When a few voices in the State Department protested that measures that sounded innovative on paper might be fatal to fragile Latin American democracies, their warnings were dismissed. The overriding Cold War mentality of the White House was exemplified by a New Frontier ambassador to Brazil, Lincoln Gordon, who alarmed Washington with scenarios of a Communist takeover of South America and was instrumental in promoting the military coup that toppled the lazy, left-wing, but perfectly constitutional President Goulart, with the usual brutal aftermath. A policy paper on the Latin American military prepared by the State Department for the Special Group was returned to me by General Taylor as “unresponsive” because it cited human rights abuses.

From 1962 until early 1966 the Special Group (CI) met once a week in Room 303 of the elegant old Executive Office Building next to the White House. The agenda, prepared by me and my interdepartmental colleagues, consisted in part of status reports and in part of oral briefings by top State Department officials or senior military officers. Governor Harriman presided and meetings began with an intelligence briefing by Director of Control Intelligence John McCone.

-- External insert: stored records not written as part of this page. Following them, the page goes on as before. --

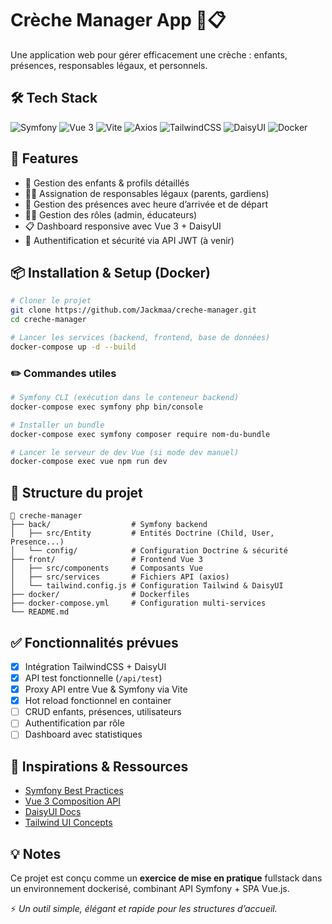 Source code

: # Crèche Manager App 🧒📋

Une application web pour gérer efficacement une crèche : enfants, présences, responsables légaux, et personnels.

## 🛠️ Tech Stack

![Symfony](https://img.shields.io/badge/Symfony-000000?style=for-the-badge&logo=symfony&logoColor=white)
![Vue 3](https://img.shields.io/badge/Vue-3.5.13-42b883?style=for-the-badge&logo=vue.js&logoColor=white)
![Vite](https://img.shields.io/badge/Vite-6.3.5-646cff?style=for-the-badge&logo=vite&logoColor=white)
![Axios](https://img.shields.io/badge/Axios-5A29E4?style=for-the-badge&logo=axios&logoColor=white)
![TailwindCSS](https://img.shields.io/badge/TailwindCSS-3.x-06B6D4?style=for-the-badge&logo=tailwindcss&logoColor=white)
![DaisyUI](https://img.shields.io/badge/DaisyUI-4.x-FF69B4?style=for-the-badge&logo=daisyui&logoColor=white)
![Docker](https://img.shields.io/badge/Docker-2496ED?style=for-the-badge&logo=docker&logoColor=white)

## 🚀 Features

- 🧒 Gestion des enfants & profils détaillés
- 👩‍👧 Assignation de responsables légaux (parents, gardiens)
- 📆 Gestion des présences avec heure d’arrivée et de départ
- 🧑‍🏫 Gestion des rôles (admin, éducateurs)
- 📋 Dashboard responsive avec Vue 3 + DaisyUI
- 🔐 Authentification et sécurité via API JWT (à venir)

## 📦 Installation & Setup (Docker)

```sh
# Cloner le projet
git clone https://github.com/Jackmaa/creche-manager.git
cd creche-manager

# Lancer les services (backend, frontend, base de données)
docker-compose up -d --build
```

### ✏️ Commandes utiles

```sh
# Symfony CLI (exécution dans le conteneur backend)
docker-compose exec symfony php bin/console

# Installer un bundle
docker-compose exec symfony composer require nom-du-bundle

# Lancer le serveur de dev Vue (si mode dev manuel)
docker-compose exec vue npm run dev
```

## 📂 Structure du projet

```
📁 creche-manager
├── back/                  # Symfony backend
│   ├── src/Entity         # Entités Doctrine (Child, User, Presence...)
│   └── config/            # Configuration Doctrine & sécurité
├── front/                 # Frontend Vue 3
│   ├── src/components     # Composants Vue
│   ├── src/services       # Fichiers API (axios)
│   └── tailwind.config.js # Configuration Tailwind & DaisyUI
├── docker/                # Dockerfiles
├── docker-compose.yml     # Configuration multi-services
└── README.md
```

## ✅ Fonctionnalités prévues

- [x] Intégration TailwindCSS + DaisyUI
- [x] API test fonctionnelle (`/api/test`)
- [x] Proxy API entre Vue & Symfony via Vite
- [x] Hot reload fonctionnel en container
- [ ] CRUD enfants, présences, utilisateurs
- [ ] Authentification par rôle
- [ ] Dashboard avec statistiques

## 🧠 Inspirations & Ressources

- [Symfony Best Practices](https://symfony.com/doc/current/best_practices.html)
- [Vue 3 Composition API](https://vuejs.org/guide/introduction.html)
- [DaisyUI Docs](https://daisyui.com/)
- [Tailwind UI Concepts](https://tailwindcss.com/docs)

## 💡 Notes

Ce projet est conçu comme un **exercice de mise en pratique** fullstack dans un environnement dockerisé, combinant API Symfony + SPA Vue.js.

⚡ _Un outil simple, élégant et rapide pour les structures d’accueil._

If the agenda featured military aid or counter-guerilla training, the meeting was dominated by General Taylor and the JCS Special Assistant for Counter-insurgency. Lt. General Victor Krulak of the Marines, a diminutive, amiable war hero whose piping voice, charming manner, and gift of literary quotation (including Alice in Wonderland) belied his anomalous Naval Academy nickname “Brute.”

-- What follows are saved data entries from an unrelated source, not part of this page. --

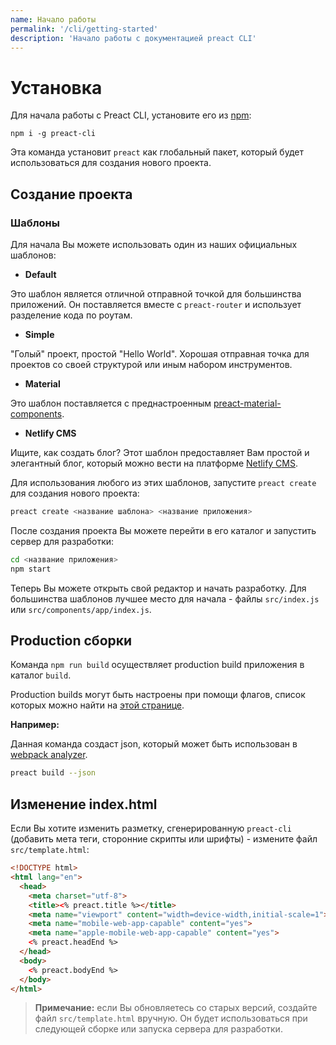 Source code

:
 ```yaml
---
name: Начало работы
permalink: '/cli/getting-started'
description: 'Начало работы с документацией preact CLI'
---
```


# Установка

Для начала работы с Preact CLI, установите его из [npm](https://npmjs.com/package/preact-cli):

```shell
npm i -g preact-cli
```

Эта команда установит `preact` как глобальный пакет, который будет использоваться для создания нового проекта.

## Создание проекта

### Шаблоны

Для начала Вы можете использовать один из наших официальных шаблонов:

- **Default**

Это шаблон является отличной отправной точкой для большинства приложений. Он поставляется вместе с `preact-router` и использует разделение кода по роутам.

- **Simple**

"Голый" проект, простой "Hello World". Хорошая отправная точка для проектов со своей структурой или иным набором инструментов.

- **Material**

Это шаблон поставляется с преднастроенным [preact-material-components](https://material.preactjs.com).

- **Netlify CMS**

Ищите, как создать блог? Этот шаблон предоставляет Вам простой и элегантный блог, который можно вести на платформе [Netlify CMS](https://www.netlifycms.org/).

Для использования любого из этих шаблонов, запустите `preact create` для создания нового проекта:

```sh
preact create <название шаблона> <название приложения>
```

После создания проекта Вы можете перейти в его каталог и запустить сервер для разработки:

```sh
cd <название приложения>
npm start
```

Теперь Вы можете открыть свой редактор и начать разработку. Для большинства шаблонов лучшее место для начала - файлы `src/index.js` или `src/components/app/index.js`.

## Production сборки

Команда `npm run build` осуществляет production build приложения в каталог `build`.

Production builds могут быть настроены при помощи флагов, список которых можно найти на [этой странице](https://github.com/preactjs/preact-cli#preact-build).

**Например:**

Данная команда создаст json, который может быть использован в [webpack analyzer](https://chrisbateman.github.io/webpack-visualizer/).

```sh
preact build --json
```

## Изменение index.html

Если Вы хотите изменить разметку, сгенерированную `preact-cli` (добавить мета теги, сторонние скрипты или шрифты) - измените файл `src/template.html`:

```html
<!DOCTYPE html>
<html lang="en">
  <head>
    <meta charset="utf-8">
    <title><% preact.title %></title>
    <meta name="viewport" content="width=device-width,initial-scale=1">
    <meta name="mobile-web-app-capable" content="yes">
    <meta name="apple-mobile-web-app-capable" content="yes">
    <% preact.headEnd %>
  </head>
  <body>
    <% preact.bodyEnd %>
  </body>
</html>
```

> **Примечание:** если Вы обновляетесь со старых версий, создайте файл `src/template.html` вручную. Он будет использоваться при следующей сборке или запуска сервера для разработки.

The heads of AID and USIA, William Gaud and the legendary Edward R. Murrow, had a difficult time at Group meetings. Despite their quasi-independent status, AID and USIA Were regarded as mere adjuncts of the State Department. Gaud and Murrow found themselves fighting a rear-guard action to protect the benign images of their agencies from being tarred by the counter-insurgency brush. Murrow was a particularly tragic figure, out of place in this one-dimensional, Cold War environment. Tall, dignified, and impeccable in Savile Row attire, with skin waxen and fingers stained yellow from chain smoking, he was in the last stages of lung cancer and moved and talked slowly. A cult figure in the high society and media worlds of New York and London, Murrow seemed taken aback when his careful but ponderous observations, delivered in the portentous tones that impressed millions of radio listeners, were received in respectful but dead silence.

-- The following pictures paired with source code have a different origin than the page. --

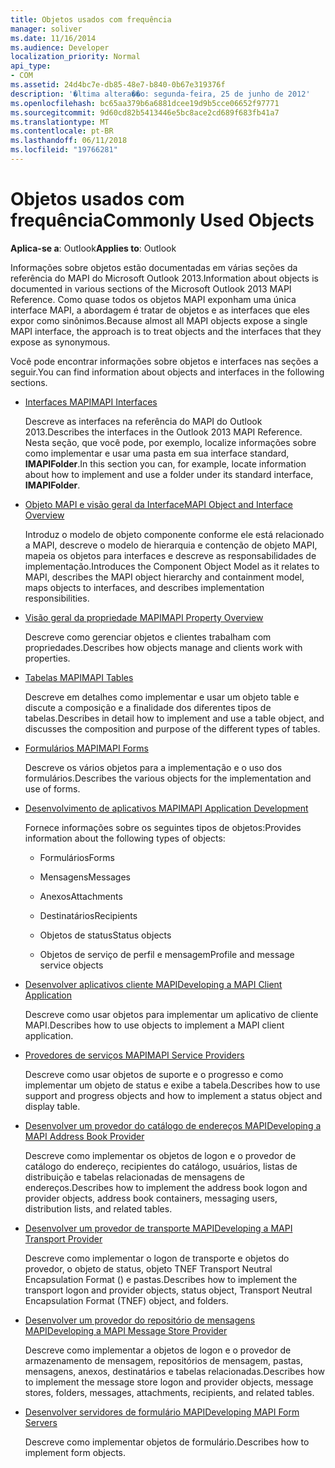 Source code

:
 ```yaml
---
title: Objetos usados com frequência
manager: soliver
ms.date: 11/16/2014
ms.audience: Developer
localization_priority: Normal
api_type:
- COM
ms.assetid: 24d4bc7e-db85-48e7-b840-0b67e319376f
description: '�ltima altera��o: segunda-feira, 25 de junho de 2012'
ms.openlocfilehash: bc65aa379b6a6881dcee19d9b5cce06652f97771
ms.sourcegitcommit: 9d60cd82b5413446e5bc8ace2cd689f683fb41a7
ms.translationtype: MT
ms.contentlocale: pt-BR
ms.lasthandoff: 06/11/2018
ms.locfileid: "19766281"
---
```

# <a name="commonly-used-objects"></a><span data-ttu-id="a89cd-103">Objetos usados com frequência</span><span class="sxs-lookup"><span data-stu-id="a89cd-103">Commonly Used Objects</span></span>

  
  
<span data-ttu-id="a89cd-104">**Aplica-se a**: Outlook</span><span class="sxs-lookup"><span data-stu-id="a89cd-104">**Applies to**: Outlook</span></span> 
  
<span data-ttu-id="a89cd-105">Informações sobre objetos estão documentadas em várias seções da referência do MAPI do Microsoft Outlook 2013.</span><span class="sxs-lookup"><span data-stu-id="a89cd-105">Information about objects is documented in various sections of the Microsoft Outlook 2013 MAPI Reference.</span></span> <span data-ttu-id="a89cd-106">Como quase todos os objetos MAPI exponham uma única interface MAPI, a abordagem é tratar de objetos e as interfaces que eles expor como sinônimos.</span><span class="sxs-lookup"><span data-stu-id="a89cd-106">Because almost all MAPI objects expose a single MAPI interface, the approach is to treat objects and the interfaces that they expose as synonymous.</span></span>
  
<span data-ttu-id="a89cd-107">Você pode encontrar informações sobre objetos e interfaces nas seções a seguir.</span><span class="sxs-lookup"><span data-stu-id="a89cd-107">You can find information about objects and interfaces in the following sections.</span></span>
  
- [<span data-ttu-id="a89cd-108">Interfaces MAPI</span><span class="sxs-lookup"><span data-stu-id="a89cd-108">MAPI Interfaces</span></span>](mapi-interfaces.md)
    
    <span data-ttu-id="a89cd-109">Descreve as interfaces na referência do MAPI do Outlook 2013.</span><span class="sxs-lookup"><span data-stu-id="a89cd-109">Describes the interfaces in the Outlook 2013 MAPI Reference.</span></span> <span data-ttu-id="a89cd-110">Nesta seção, que você pode, por exemplo, localize informações sobre como implementar e usar uma pasta em sua interface standard, **IMAPIFolder**.</span><span class="sxs-lookup"><span data-stu-id="a89cd-110">In this section you can, for example, locate information about how to implement and use a folder under its standard interface, **IMAPIFolder**.</span></span>
    
- [<span data-ttu-id="a89cd-111">Objeto MAPI e visão geral da Interface</span><span class="sxs-lookup"><span data-stu-id="a89cd-111">MAPI Object and Interface Overview</span></span>](mapi-object-and-interface-overview.md)
    
    <span data-ttu-id="a89cd-112">Introduz o modelo de objeto componente conforme ele está relacionado a MAPI, descreve o modelo de hierarquia e contenção de objeto MAPI, mapeia os objetos para interfaces e descreve as responsabilidades de implementação.</span><span class="sxs-lookup"><span data-stu-id="a89cd-112">Introduces the Component Object Model as it relates to MAPI, describes the MAPI object hierarchy and containment model, maps objects to interfaces, and describes implementation responsibilities.</span></span>
    
- [<span data-ttu-id="a89cd-113">Visão geral da propriedade MAPI</span><span class="sxs-lookup"><span data-stu-id="a89cd-113">MAPI Property Overview</span></span>](mapi-property-overview.md)
    
    <span data-ttu-id="a89cd-114">Descreve como gerenciar objetos e clientes trabalham com propriedades.</span><span class="sxs-lookup"><span data-stu-id="a89cd-114">Describes how objects manage and clients work with properties.</span></span>
    
- [<span data-ttu-id="a89cd-115">Tabelas MAPI</span><span class="sxs-lookup"><span data-stu-id="a89cd-115">MAPI Tables</span></span>](mapi-tables.md)
    
    <span data-ttu-id="a89cd-116">Descreve em detalhes como implementar e usar um objeto table e discute a composição e a finalidade dos diferentes tipos de tabelas.</span><span class="sxs-lookup"><span data-stu-id="a89cd-116">Describes in detail how to implement and use a table object, and discusses the composition and purpose of the different types of tables.</span></span>
    
- [<span data-ttu-id="a89cd-117">Formulários MAPI</span><span class="sxs-lookup"><span data-stu-id="a89cd-117">MAPI Forms</span></span>](mapi-forms.md)
    
    <span data-ttu-id="a89cd-118">Descreve os vários objetos para a implementação e o uso dos formulários.</span><span class="sxs-lookup"><span data-stu-id="a89cd-118">Describes the various objects for the implementation and use of forms.</span></span>
    
- [<span data-ttu-id="a89cd-119">Desenvolvimento de aplicativos MAPI</span><span class="sxs-lookup"><span data-stu-id="a89cd-119">MAPI Application Development</span></span>](mapi-application-development.md)
    
    <span data-ttu-id="a89cd-120">Fornece informações sobre os seguintes tipos de objetos:</span><span class="sxs-lookup"><span data-stu-id="a89cd-120">Provides information about the following types of objects:</span></span>
    
  - <span data-ttu-id="a89cd-121">Formulários</span><span class="sxs-lookup"><span data-stu-id="a89cd-121">Forms</span></span>
    
  - <span data-ttu-id="a89cd-122">Mensagens</span><span class="sxs-lookup"><span data-stu-id="a89cd-122">Messages</span></span>
    
  - <span data-ttu-id="a89cd-123">Anexos</span><span class="sxs-lookup"><span data-stu-id="a89cd-123">Attachments</span></span>
    
  - <span data-ttu-id="a89cd-124">Destinatários</span><span class="sxs-lookup"><span data-stu-id="a89cd-124">Recipients</span></span>
    
  - <span data-ttu-id="a89cd-125">Objetos de status</span><span class="sxs-lookup"><span data-stu-id="a89cd-125">Status objects</span></span>
    
  - <span data-ttu-id="a89cd-126">Objetos de serviço de perfil e mensagem</span><span class="sxs-lookup"><span data-stu-id="a89cd-126">Profile and message service objects</span></span>
    
- [<span data-ttu-id="a89cd-127">Desenvolver aplicativos cliente MAPI</span><span class="sxs-lookup"><span data-stu-id="a89cd-127">Developing a MAPI Client Application</span></span>](developing-a-mapi-client-application.md)
    
    <span data-ttu-id="a89cd-128">Descreve como usar objetos para implementar um aplicativo de cliente MAPI.</span><span class="sxs-lookup"><span data-stu-id="a89cd-128">Describes how to use objects to implement a MAPI client application.</span></span>
    
- [<span data-ttu-id="a89cd-129">Provedores de serviços MAPI</span><span class="sxs-lookup"><span data-stu-id="a89cd-129">MAPI Service Providers</span></span>](mapi-service-providers.md)
    
    <span data-ttu-id="a89cd-130">Descreve como usar objetos de suporte e o progresso e como implementar um objeto de status e exibe a tabela.</span><span class="sxs-lookup"><span data-stu-id="a89cd-130">Describes how to use support and progress objects and how to implement a status object and display table.</span></span>
    
- [<span data-ttu-id="a89cd-131">Desenvolver um provedor do catálogo de endereços MAPI</span><span class="sxs-lookup"><span data-stu-id="a89cd-131">Developing a MAPI Address Book Provider</span></span>](developing-a-mapi-address-book-provider.md)
    
    <span data-ttu-id="a89cd-132">Descreve como implementar os objetos de logon e o provedor de catálogo do endereço, recipientes do catálogo, usuários, listas de distribuição e tabelas relacionadas de mensagens de endereços.</span><span class="sxs-lookup"><span data-stu-id="a89cd-132">Describes how to implement the address book logon and provider objects, address book containers, messaging users, distribution lists, and related tables.</span></span>
    
- [<span data-ttu-id="a89cd-133">Desenvolver um provedor de transporte MAPI</span><span class="sxs-lookup"><span data-stu-id="a89cd-133">Developing a MAPI Transport Provider</span></span>](developing-a-mapi-transport-provider.md)
    
    <span data-ttu-id="a89cd-134">Descreve como implementar o logon de transporte e objetos do provedor, o objeto de status, objeto TNEF Transport Neutral Encapsulation Format () e pastas.</span><span class="sxs-lookup"><span data-stu-id="a89cd-134">Describes how to implement the transport logon and provider objects, status object, Transport Neutral Encapsulation Format (TNEF) object, and folders.</span></span>
    
- [<span data-ttu-id="a89cd-135">Desenvolver um provedor do repositório de mensagens MAPI</span><span class="sxs-lookup"><span data-stu-id="a89cd-135">Developing a MAPI Message Store Provider</span></span>](developing-a-mapi-message-store-provider.md)
    
    <span data-ttu-id="a89cd-136">Descreve como implementar a objetos de logon e o provedor de armazenamento de mensagem, repositórios de mensagem, pastas, mensagens, anexos, destinatários e tabelas relacionadas.</span><span class="sxs-lookup"><span data-stu-id="a89cd-136">Describes how to implement the message store logon and provider objects, message stores, folders, messages, attachments, recipients, and related tables.</span></span>
    
- [<span data-ttu-id="a89cd-137">Desenvolver servidores de formulário MAPI</span><span class="sxs-lookup"><span data-stu-id="a89cd-137">Developing MAPI Form Servers</span></span>](developing-mapi-form-servers.md)
    
    <span data-ttu-id="a89cd-138">Descreve como implementar objetos de formulário.</span><span class="sxs-lookup"><span data-stu-id="a89cd-138">Describes how to implement form objects.</span></span>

The Shakespearian casting of the Group was provided by Attorney General Robert Kennedy, and the State Department chairman, the grimly sardonic Averell Harriman, invariably addressed as “Governor.” On domestic issues Bob Kennedy may well have been the civil rights crusader so lavishly extolled by biographers and Camelot groupies, but in this foreign affairs setting he was the Gold War Warrior personified. At first we were surprised that he would waste his time on a committee so unremunerative politically. But we soon realized that he was there not only to energize the effort but to protect his brother from another fiasco like the Bay of Pigs. He was both catalyst and watchdog.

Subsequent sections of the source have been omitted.